期刊
ANIMAL COGNITION
卷 13, 期 3, 页码 507-513出版社
SPRINGER HEIDELBERG
DOI: 10.1007/s10071-009-0301-5
关键词
Tool use; Problem solving; Cognition; Learning; Fish; Stingray; Potamotrygon castexi
Testing the cognitive abilities of cartilaginous fishes is important in understanding the evolutionary origins of cognitive functions in higher vertebrates. We used five South American fresh water stingrays (Potamotrygon castexi) in a learning and problem-solving task. A tube test apparatus was developed to provide a simple but sophisticated procedure for testing cognitive abilities of aquatic animals.
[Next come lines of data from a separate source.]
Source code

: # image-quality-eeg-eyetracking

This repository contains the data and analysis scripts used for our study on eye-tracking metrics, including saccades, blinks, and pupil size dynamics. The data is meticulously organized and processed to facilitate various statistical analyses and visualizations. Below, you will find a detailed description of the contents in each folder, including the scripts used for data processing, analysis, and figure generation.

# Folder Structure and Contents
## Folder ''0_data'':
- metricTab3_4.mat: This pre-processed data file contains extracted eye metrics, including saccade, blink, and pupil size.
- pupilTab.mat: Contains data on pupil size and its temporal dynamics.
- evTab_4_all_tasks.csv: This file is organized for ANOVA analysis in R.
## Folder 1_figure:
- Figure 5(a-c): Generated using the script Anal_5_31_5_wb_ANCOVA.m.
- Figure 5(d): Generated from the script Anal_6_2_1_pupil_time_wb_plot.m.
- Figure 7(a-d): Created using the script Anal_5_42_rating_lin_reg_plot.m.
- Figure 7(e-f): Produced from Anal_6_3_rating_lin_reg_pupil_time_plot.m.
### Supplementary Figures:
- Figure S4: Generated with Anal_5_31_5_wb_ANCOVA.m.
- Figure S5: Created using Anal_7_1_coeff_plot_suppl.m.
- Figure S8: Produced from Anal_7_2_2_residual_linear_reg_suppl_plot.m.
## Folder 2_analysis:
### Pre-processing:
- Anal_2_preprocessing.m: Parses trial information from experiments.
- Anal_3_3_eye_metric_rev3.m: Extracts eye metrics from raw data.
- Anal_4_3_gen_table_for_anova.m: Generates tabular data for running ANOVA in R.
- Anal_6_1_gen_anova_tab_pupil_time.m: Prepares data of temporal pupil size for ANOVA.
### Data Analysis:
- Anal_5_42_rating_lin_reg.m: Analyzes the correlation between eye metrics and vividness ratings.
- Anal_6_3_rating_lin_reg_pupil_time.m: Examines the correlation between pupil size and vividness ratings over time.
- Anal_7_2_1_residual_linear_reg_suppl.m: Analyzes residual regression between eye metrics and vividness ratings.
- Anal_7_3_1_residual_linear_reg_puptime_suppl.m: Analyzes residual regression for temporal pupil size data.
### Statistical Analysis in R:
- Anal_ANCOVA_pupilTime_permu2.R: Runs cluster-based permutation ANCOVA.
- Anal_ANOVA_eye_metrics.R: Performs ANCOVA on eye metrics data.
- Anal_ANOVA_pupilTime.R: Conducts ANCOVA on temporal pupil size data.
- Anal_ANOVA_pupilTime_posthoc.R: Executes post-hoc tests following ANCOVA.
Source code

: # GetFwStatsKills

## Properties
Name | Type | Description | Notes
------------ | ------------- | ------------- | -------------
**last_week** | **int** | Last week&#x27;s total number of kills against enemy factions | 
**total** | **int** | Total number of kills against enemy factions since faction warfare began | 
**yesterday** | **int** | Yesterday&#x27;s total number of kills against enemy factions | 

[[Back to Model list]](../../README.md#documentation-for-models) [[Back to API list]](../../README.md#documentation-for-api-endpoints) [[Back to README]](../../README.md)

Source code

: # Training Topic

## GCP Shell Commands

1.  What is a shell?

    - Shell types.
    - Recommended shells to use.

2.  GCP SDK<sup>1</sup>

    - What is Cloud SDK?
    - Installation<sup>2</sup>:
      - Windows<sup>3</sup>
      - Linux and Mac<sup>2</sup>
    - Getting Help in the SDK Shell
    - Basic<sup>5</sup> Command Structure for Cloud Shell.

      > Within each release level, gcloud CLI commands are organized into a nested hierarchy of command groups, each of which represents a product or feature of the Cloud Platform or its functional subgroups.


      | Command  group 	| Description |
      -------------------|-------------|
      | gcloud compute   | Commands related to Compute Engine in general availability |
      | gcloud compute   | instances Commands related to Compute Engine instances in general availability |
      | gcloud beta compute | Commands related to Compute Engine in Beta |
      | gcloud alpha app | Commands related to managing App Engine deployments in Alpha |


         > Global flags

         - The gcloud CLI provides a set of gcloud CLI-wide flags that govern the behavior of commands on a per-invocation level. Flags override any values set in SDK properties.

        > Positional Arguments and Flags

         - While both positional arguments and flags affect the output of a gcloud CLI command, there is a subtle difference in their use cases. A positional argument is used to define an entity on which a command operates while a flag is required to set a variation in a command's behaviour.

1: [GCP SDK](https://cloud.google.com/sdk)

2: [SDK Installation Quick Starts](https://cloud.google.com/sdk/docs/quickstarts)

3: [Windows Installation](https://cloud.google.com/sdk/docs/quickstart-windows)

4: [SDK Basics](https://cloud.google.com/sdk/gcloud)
All five subjects quickly learned to use water as a tool to extract food from the testing apparatus. The experimental protocol, which gave the animals the opportunity of correcting a wrong visual cue decision, resulted in four out of five subjects correcting an error rather than making an initial right choice. One of five subjects reached 100% correct trials in the visual discrimination task. The ability to use water as an agent to extract food from the testing apparatus is a first indication of tool use in batoid fishes. Performance in the instrumental task of retrieving food from a novel testing apparatus and the rapid learning in the subsequent discrimination/error correction task shows that cartilaginous fish can be used to study the origins of cognitive functions in the vertebrate lineage.